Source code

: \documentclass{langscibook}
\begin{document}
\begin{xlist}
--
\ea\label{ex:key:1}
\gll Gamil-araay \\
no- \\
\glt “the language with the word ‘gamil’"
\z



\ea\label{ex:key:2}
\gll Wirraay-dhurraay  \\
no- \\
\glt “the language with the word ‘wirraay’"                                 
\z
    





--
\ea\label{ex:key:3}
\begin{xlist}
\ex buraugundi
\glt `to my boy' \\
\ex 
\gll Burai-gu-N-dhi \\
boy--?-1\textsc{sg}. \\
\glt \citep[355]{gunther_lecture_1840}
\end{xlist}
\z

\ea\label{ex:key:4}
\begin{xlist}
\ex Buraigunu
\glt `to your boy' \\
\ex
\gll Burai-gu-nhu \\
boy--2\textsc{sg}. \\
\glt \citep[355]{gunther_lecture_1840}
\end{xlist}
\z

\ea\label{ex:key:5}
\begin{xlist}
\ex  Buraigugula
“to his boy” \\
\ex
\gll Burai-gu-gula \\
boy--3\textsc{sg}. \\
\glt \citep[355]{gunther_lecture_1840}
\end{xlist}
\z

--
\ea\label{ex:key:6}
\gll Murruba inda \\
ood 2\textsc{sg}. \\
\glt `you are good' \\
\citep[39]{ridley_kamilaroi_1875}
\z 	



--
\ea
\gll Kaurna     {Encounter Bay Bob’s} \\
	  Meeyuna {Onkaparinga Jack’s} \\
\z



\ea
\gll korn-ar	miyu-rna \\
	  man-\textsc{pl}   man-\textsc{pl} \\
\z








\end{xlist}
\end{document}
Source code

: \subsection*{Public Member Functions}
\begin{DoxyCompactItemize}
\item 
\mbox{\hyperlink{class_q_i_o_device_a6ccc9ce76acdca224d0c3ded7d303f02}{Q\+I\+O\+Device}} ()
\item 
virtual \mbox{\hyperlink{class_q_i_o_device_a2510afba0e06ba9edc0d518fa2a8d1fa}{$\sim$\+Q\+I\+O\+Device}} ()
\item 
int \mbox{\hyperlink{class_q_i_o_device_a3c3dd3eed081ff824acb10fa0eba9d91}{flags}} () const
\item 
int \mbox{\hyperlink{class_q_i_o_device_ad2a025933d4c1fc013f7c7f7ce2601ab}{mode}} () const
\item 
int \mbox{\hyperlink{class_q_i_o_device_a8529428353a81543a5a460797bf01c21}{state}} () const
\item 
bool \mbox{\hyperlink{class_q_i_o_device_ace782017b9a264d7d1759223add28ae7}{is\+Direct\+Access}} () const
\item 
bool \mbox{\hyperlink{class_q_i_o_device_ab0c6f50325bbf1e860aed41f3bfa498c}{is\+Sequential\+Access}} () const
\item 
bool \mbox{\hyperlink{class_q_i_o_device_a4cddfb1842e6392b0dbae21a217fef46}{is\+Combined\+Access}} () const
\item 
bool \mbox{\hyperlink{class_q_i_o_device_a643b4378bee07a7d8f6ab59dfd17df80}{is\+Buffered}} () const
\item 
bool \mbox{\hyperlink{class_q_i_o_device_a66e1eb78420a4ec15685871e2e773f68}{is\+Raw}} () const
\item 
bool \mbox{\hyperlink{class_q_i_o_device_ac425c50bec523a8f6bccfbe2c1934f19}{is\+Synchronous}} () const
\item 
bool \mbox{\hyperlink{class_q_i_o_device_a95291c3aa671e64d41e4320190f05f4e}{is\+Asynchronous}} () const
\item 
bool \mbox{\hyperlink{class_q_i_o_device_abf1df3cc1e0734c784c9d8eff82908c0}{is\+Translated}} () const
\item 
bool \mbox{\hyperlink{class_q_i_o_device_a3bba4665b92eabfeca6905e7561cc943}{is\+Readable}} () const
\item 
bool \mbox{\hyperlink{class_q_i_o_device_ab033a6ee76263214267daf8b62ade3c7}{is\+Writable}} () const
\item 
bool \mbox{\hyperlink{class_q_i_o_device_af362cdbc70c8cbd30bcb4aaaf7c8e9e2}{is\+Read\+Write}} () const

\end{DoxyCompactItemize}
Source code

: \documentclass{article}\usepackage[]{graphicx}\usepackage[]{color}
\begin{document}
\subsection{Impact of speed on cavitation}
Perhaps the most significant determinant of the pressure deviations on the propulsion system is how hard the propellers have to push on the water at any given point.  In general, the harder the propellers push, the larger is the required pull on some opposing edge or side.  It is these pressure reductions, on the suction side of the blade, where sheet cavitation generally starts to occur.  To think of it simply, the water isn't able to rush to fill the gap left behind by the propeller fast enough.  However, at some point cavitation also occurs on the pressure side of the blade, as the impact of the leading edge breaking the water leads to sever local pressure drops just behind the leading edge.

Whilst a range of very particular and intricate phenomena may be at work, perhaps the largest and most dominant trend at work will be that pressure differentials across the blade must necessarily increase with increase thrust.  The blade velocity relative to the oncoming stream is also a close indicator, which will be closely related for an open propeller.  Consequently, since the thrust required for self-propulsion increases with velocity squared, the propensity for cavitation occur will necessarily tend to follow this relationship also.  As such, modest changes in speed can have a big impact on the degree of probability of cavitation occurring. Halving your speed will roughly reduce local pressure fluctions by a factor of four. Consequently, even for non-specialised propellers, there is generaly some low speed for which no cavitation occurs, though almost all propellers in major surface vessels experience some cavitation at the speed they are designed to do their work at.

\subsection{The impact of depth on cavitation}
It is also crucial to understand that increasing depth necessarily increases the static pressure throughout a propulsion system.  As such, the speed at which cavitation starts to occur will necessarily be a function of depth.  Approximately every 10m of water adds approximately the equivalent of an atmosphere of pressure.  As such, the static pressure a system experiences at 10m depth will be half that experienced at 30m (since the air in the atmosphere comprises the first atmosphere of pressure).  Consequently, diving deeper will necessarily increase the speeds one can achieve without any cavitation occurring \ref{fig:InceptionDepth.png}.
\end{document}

■ About this task
Scan the data above for the string "necessarily". Copy every line in which it appears.

■ Expected answer
Whilst a range of very particular and intricate phenomena may be at work, perhaps the largest and most dominant trend at work will be that pressure differentials across the blade must necessarily increase with increase thrust.  The blade velocity relative to the oncoming stream is also a close indicator, which will be closely related for an open propeller.  Consequently, since the thrust required for self-propulsion increases with velocity squared, the propensity for cavitation occur will necessarily tend to follow this relationship also.  As such, modest changes in speed can have a big impact on the degree of probability of cavitation occurring. Halving your speed will roughly reduce local pressure fluctions by a factor of four. Consequently, even for non-specialised propellers, there is generaly some low speed for which no cavitation occurs, though almost all propellers in major surface vessels experience some cavitation at the speed they are designed to do their work at.
It is also crucial to understand that increasing depth necessarily increases the static pressure throughout a propulsion system.  As such, the speed at which cavitation starts to occur will necessarily be a function of depth.  Approximately every 10m of water adds approximately the equivalent of an atmosphere of pressure.  As such, the static pressure a system experiences at 10m depth will be half that experienced at 30m (since the air in the atmosphere comprises the first atmosphere of pressure).  Consequently, diving deeper will necessarily increase the speeds one can achieve without any cavitation occurring \ref{fig:InceptionDepth.png}.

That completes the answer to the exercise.